In spite of industry consolidation and slowing growth rates, EDA startups are taking root. Some of the companies that have recently emerged are bringing new ideas and technology to chip designers.
The largest and best-funded of these newcomers is AmmoCore (ammocore.com), which earlier this month announced Silicon Fabrix, a netlist-to-routing tool that claims to offer significant advantages over existing block-based tools. Its SuperFlat mode creates "tiles" of up to 10,000 or so standard cells, places them, runs optimization and routes most of the design. But it's not a complete routing solution, so you'll need Cadence Design Systems' Silicon Ensemble to finish the job.
Maybe the folks at AmmoCore should talk to the people at ViASIC (viasic.com), a small startup that's preparing a standalone router that can work with placement-plus-optimization tools. ViASIC has already developed gate array routing tools and is promising delivery of a standard-cell router that offers high capacity and fast performance for 0.13-micron-and-below designs.
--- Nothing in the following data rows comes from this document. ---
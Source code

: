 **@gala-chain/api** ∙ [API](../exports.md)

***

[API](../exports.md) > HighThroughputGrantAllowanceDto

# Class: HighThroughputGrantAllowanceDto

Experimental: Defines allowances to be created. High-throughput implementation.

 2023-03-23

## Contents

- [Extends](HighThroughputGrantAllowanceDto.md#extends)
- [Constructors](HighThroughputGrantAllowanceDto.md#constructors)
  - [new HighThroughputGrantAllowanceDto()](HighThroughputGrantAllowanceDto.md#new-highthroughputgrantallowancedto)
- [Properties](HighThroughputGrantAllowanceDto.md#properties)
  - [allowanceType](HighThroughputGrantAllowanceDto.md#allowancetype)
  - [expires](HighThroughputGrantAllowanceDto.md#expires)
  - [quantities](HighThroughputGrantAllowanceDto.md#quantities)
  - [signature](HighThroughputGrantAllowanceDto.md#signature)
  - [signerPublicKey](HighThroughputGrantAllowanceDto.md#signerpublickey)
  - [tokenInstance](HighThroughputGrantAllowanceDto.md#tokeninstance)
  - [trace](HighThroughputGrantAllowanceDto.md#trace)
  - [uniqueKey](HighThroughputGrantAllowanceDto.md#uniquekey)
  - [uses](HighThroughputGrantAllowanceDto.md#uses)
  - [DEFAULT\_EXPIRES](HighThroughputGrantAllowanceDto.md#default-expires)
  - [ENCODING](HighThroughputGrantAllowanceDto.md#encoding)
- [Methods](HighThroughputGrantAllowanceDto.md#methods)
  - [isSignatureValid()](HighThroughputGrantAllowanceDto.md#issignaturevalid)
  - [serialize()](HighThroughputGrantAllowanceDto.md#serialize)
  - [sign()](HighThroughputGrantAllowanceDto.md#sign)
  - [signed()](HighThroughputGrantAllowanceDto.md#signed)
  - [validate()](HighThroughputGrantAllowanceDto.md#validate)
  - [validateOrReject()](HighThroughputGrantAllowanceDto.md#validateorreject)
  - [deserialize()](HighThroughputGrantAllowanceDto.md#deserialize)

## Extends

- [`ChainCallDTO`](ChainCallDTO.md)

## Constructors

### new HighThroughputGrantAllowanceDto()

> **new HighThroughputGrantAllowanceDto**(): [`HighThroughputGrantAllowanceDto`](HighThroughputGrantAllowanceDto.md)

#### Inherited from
Also in the IC layout space, Silicon Canvas (sicanvas.com) offers Laker, a full-custom layout editor that will compete with Cadence's Virtuoso offering. Laker claims to bring a new level of automation to custom layout. It includes a design browser, schematic generator, automatic transistor placer, floor planner, shape-based router and Magic Cell, which maps logical components into physical representations.
In the verification area, Tempus Fugit (tempusf.com) is preparing an interface protocol checker that claims to make formal techniques easy to use. TempusQuest, planned for release later this year, takes in RTL code and checks compliance for protocols such as PCI, AGP, USB, HyperTransport and many others.
Bridges2Silicon (bridges2silicon.com) has hardware and software that lets users debug logic in the target system, at full speed, with VHDL or Verilog source code support. It embeds debug logic into the design that samples internal signal values, and sends them off-chip for analysis and display.
Finally, EDAptive (edaptive.com) offers a tool set based on Rosetta, a system-level constraint language under development by the Accellera standards body. It includes a block diagram and constraints editor, an intellectual-property management tool, a partitioning tool and a test vector generator.
Some of these ideas will work better than others, but each company is bringing a fresh perspective to a complex problem. Let's not let the recession scare us into looking only at big EDA vendors.